== Available records

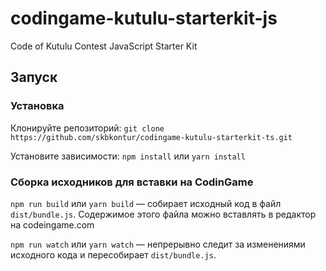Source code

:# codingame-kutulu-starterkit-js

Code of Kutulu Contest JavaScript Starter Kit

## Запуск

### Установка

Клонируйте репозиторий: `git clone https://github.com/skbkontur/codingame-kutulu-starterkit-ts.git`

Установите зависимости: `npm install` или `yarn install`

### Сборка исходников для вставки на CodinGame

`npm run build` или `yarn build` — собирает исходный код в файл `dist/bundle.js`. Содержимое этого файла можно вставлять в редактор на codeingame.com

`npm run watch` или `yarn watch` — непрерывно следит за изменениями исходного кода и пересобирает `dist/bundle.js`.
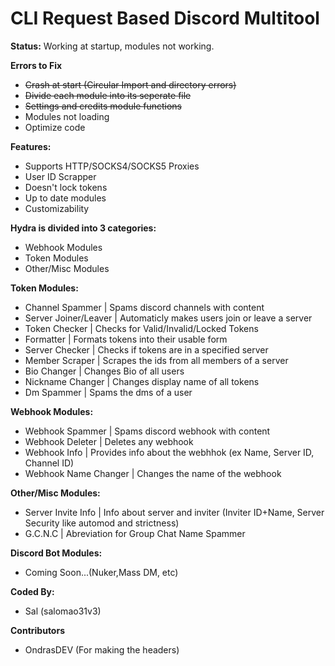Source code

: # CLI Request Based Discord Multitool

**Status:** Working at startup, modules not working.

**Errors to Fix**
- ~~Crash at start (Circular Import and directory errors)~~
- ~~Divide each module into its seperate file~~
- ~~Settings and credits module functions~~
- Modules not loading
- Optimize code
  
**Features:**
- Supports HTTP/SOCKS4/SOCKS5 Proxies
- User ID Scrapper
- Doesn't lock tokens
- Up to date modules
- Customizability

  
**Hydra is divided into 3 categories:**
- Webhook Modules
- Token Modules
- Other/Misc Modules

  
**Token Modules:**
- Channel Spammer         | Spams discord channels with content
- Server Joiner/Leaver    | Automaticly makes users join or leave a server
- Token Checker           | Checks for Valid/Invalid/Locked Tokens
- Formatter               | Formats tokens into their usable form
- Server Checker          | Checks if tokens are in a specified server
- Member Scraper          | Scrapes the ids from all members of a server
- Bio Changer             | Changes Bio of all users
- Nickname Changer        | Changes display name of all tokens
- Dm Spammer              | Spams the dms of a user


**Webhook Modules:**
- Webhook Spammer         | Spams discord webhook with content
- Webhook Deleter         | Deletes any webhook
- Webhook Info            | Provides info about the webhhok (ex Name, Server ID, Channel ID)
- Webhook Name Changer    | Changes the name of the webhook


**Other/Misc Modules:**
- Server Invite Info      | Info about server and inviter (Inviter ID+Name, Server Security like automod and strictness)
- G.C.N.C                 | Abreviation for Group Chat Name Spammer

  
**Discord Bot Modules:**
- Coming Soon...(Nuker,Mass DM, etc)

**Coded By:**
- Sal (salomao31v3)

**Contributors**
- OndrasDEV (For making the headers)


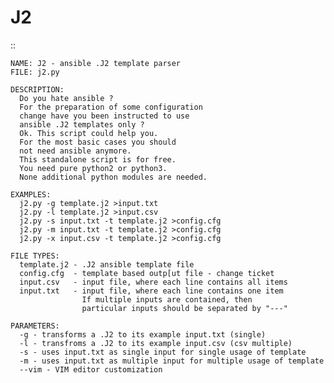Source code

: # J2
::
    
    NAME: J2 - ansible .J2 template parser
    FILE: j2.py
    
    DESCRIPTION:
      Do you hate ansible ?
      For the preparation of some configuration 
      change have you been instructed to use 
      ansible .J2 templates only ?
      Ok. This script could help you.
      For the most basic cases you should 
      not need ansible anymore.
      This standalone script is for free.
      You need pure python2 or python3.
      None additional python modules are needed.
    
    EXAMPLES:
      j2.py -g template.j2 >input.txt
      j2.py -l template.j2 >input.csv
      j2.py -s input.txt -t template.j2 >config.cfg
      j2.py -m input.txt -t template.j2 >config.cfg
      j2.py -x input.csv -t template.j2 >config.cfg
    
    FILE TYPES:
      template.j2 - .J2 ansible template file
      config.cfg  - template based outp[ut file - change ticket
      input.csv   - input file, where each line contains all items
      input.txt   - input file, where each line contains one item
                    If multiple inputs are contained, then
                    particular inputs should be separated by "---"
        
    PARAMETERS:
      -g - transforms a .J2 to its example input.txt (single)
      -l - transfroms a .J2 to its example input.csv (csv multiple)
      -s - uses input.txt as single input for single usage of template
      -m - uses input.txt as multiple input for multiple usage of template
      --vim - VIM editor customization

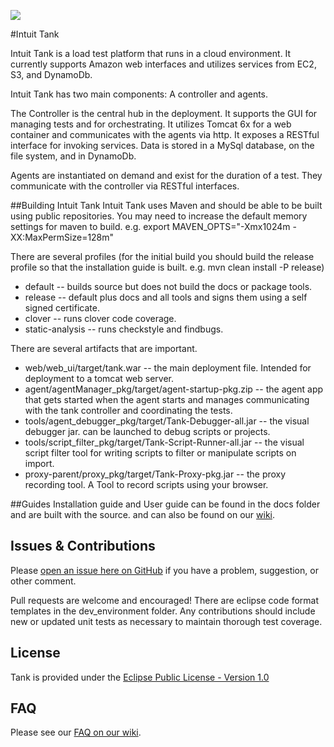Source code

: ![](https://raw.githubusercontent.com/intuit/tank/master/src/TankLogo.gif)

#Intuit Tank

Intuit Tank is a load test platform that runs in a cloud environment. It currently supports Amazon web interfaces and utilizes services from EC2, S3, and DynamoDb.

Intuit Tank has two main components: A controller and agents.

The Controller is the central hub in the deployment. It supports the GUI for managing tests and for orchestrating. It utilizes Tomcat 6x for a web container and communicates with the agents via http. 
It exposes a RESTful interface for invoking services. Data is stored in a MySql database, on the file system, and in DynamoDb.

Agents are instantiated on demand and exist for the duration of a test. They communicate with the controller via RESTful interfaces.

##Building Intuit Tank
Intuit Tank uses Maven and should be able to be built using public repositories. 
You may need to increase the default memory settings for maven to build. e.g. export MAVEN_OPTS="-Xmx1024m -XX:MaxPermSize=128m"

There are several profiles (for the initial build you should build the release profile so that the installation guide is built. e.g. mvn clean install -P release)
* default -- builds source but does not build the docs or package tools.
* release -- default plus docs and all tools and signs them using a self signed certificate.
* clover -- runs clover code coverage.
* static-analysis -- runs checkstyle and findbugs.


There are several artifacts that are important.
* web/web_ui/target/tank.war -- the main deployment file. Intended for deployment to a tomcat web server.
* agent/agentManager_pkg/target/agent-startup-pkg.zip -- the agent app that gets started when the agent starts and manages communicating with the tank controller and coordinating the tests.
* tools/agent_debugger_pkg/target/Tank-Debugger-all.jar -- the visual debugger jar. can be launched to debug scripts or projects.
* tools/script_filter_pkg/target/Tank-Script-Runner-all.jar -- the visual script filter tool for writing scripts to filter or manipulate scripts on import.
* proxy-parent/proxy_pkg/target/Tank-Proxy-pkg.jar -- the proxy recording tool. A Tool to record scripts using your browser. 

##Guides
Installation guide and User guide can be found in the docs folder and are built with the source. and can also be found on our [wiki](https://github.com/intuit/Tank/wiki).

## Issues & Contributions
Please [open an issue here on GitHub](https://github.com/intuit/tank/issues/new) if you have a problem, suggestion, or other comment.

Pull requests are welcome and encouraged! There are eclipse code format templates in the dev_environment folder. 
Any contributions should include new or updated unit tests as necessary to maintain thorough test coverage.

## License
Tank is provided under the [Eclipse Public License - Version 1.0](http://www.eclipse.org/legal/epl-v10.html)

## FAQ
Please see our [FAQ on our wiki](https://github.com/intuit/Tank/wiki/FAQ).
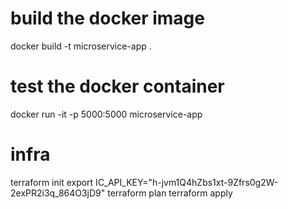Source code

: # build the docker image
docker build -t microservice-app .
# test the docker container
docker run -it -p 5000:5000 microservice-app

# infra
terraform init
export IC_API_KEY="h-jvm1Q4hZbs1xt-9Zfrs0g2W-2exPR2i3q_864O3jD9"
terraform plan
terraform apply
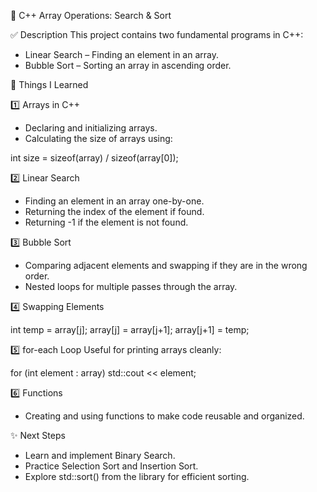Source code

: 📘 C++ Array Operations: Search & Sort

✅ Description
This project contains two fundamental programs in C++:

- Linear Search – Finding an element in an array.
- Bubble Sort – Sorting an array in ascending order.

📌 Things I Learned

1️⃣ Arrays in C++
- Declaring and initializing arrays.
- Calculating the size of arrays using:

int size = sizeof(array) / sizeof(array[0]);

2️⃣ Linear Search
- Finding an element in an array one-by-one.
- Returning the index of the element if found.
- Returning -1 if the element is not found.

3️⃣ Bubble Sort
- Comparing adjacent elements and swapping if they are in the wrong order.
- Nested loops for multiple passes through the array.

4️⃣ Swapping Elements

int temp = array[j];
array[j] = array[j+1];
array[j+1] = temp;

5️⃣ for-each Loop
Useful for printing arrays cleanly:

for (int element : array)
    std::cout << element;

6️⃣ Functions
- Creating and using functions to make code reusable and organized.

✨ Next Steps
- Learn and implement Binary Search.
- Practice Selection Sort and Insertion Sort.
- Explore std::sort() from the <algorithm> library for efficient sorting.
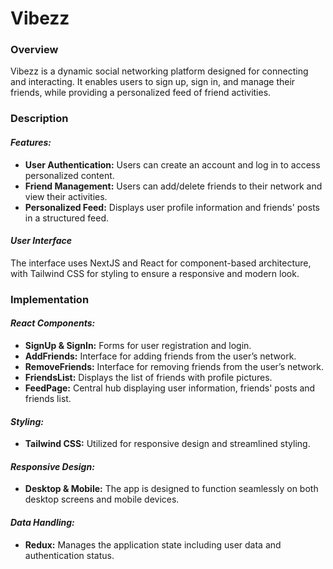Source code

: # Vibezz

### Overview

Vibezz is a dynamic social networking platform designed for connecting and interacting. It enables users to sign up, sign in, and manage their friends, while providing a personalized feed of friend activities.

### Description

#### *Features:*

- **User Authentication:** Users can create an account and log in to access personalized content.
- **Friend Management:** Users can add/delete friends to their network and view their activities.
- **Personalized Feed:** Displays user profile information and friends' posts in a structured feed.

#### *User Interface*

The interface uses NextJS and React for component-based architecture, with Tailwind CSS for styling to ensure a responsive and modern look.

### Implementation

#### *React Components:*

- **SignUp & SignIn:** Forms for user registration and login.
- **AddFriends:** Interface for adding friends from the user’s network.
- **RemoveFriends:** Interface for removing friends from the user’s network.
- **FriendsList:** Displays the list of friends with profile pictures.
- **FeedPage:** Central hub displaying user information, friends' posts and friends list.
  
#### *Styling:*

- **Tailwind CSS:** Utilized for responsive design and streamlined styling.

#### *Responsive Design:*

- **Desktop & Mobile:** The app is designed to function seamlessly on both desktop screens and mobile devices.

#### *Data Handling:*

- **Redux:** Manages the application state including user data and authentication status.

====

How to complete this task
Check each line above for the word "Finding" and copy the ones that have it.

Problem solution
- Linear Search – Finding an element in an array.
- Finding an element in an array one-by-one.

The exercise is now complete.